PGEE: Function to fit penalized generalized estimating equations
In PGEE: Penalized Generalized Estimating Equations in High-Dimension

Description Usage Arguments Value References See Also Examples

This function fits a penalized generalized estimating equation model to longitudinal data.
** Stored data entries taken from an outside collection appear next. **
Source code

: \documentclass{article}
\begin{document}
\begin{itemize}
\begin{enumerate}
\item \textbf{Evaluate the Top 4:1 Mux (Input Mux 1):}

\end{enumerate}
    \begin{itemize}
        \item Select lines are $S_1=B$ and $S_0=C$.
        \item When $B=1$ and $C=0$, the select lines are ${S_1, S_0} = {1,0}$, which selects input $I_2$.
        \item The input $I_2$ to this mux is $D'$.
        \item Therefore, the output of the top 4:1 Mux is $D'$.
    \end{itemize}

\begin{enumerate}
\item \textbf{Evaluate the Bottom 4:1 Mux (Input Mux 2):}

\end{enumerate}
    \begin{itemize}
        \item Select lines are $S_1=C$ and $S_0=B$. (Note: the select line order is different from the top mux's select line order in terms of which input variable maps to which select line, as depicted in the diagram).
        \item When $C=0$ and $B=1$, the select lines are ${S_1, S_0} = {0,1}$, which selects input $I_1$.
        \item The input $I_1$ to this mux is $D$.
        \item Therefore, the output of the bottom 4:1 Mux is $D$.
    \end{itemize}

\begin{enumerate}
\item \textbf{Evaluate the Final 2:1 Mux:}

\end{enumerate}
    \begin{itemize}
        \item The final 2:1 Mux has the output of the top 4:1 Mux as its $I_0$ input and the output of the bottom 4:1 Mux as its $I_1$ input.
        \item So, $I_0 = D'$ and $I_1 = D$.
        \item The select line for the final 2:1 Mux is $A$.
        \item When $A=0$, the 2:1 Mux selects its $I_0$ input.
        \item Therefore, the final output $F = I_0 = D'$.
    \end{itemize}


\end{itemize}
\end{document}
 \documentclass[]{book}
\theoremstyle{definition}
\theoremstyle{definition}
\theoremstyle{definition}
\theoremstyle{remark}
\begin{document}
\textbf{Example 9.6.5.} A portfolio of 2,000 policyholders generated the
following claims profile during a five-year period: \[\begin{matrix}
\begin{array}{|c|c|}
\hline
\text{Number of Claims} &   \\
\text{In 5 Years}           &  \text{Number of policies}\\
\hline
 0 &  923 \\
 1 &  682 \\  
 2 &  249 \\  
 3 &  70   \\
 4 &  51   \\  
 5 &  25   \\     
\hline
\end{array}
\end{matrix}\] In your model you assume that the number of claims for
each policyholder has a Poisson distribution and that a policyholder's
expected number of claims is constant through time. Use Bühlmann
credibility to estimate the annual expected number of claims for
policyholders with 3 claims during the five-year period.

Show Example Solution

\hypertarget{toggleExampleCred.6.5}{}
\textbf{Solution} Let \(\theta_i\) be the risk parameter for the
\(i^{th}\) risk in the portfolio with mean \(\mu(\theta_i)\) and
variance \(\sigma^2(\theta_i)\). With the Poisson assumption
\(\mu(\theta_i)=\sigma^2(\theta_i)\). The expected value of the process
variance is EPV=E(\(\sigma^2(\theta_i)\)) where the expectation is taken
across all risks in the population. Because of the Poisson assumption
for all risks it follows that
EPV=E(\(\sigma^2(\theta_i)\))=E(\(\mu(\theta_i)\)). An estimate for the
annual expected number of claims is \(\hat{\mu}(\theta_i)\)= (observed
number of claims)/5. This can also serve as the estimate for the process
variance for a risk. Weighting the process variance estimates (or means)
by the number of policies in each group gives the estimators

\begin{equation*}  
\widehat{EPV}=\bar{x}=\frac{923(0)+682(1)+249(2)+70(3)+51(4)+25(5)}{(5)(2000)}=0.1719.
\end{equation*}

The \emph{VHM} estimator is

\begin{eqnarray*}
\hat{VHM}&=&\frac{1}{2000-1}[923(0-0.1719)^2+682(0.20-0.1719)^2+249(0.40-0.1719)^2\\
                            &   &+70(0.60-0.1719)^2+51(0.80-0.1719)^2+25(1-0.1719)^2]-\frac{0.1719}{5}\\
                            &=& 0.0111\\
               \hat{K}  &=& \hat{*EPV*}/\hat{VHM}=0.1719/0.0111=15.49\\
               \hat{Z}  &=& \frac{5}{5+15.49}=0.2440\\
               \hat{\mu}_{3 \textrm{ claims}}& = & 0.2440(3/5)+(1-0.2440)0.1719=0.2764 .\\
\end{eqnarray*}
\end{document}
PGEE(formula, id, data, na.action = NULL, family = gaussian(link = "identity"), 
corstr = "independence", Mv = NULL, beta_int = NULL, R = NULL, scale.fix = TRUE, 
scale.value = 1, lambda, pindex = NULL, eps = 10^-6, maxiter = 30, tol = 10^-3, 
silent = TRUE)

`formula`	A formula expression in the form of `response ~ predictors`.
`id`	A vector for identifying subjects/clusters.
`data`	A data frame which stores the variables in `formula` with `id` variable.
`na.action`	A function to remove missing values from the data. Only `na.omit` is allowed here.
`family`	A `family` object: a list of functions and expressions for defining `link` and `variance` functions. Families supported in `PGEE` are `binomial`, `gaussian`, `gamma` and `poisson`. The `links`, which are not available in `gee`, is not available here. The default family is `gaussian`.
`corstr`	A character string, which specifies the type of correlation structure. Structures supported in `PGEE` are `"AR-1"`,`"exchangeable"`, `"fixed"`, `"independence"`, `"stat_M_dep"`,`"non_stat_M_dep"`, and `"unstructured"`. The default `corstr` type is `"independence"`.
`Mv`	If either `"stat_M_dep"`, or `"non_stat_M_dep"` is specified in `corstr`, then this assigns a numeric value for `Mv`. Otherwise, the default value is `NULL`.
`beta_int`	User specified initial values for regression parameters. The default value is `NULL`.
`R`	If `corstr = "fixed"` is specified, then `R` is a square matrix of dimension maximum cluster size containing the user specified correlation. Otherwise, the default value is `NULL`.
`scale.fix`	A logical variable; if true, the scale parameter is fixed at the value of `scale.value`. The default value is `TRUE`.
`scale.value`	If `scale.fix = TRUE`, this assignes a numeric value to which the scale parameter should be fixed. The default value is 1.
`lambda`	A numerical value for the penalization parameter of the scad function, which is estimated via cross-validation.
`pindex`	An index vector showing the parameters which are not subject to penalization. The default value is `NULL`. However, in case of a model with intercept, the intercept parameter should be never penalized.
`eps`	A numerical value for the epsilon used in minorization-maximization algorithm. The default value is `10^-6`.
`maxiter`	The number of iterations that is used in the estimation algorithm. The default value is `25`.
`tol`	The tolerance level that is used in the estimation algorithm. The default value is `10^-3`.
`silent`	A logical variable; if false, the regression parameter estimates at each iteration are printed. The default value is `TRUE`.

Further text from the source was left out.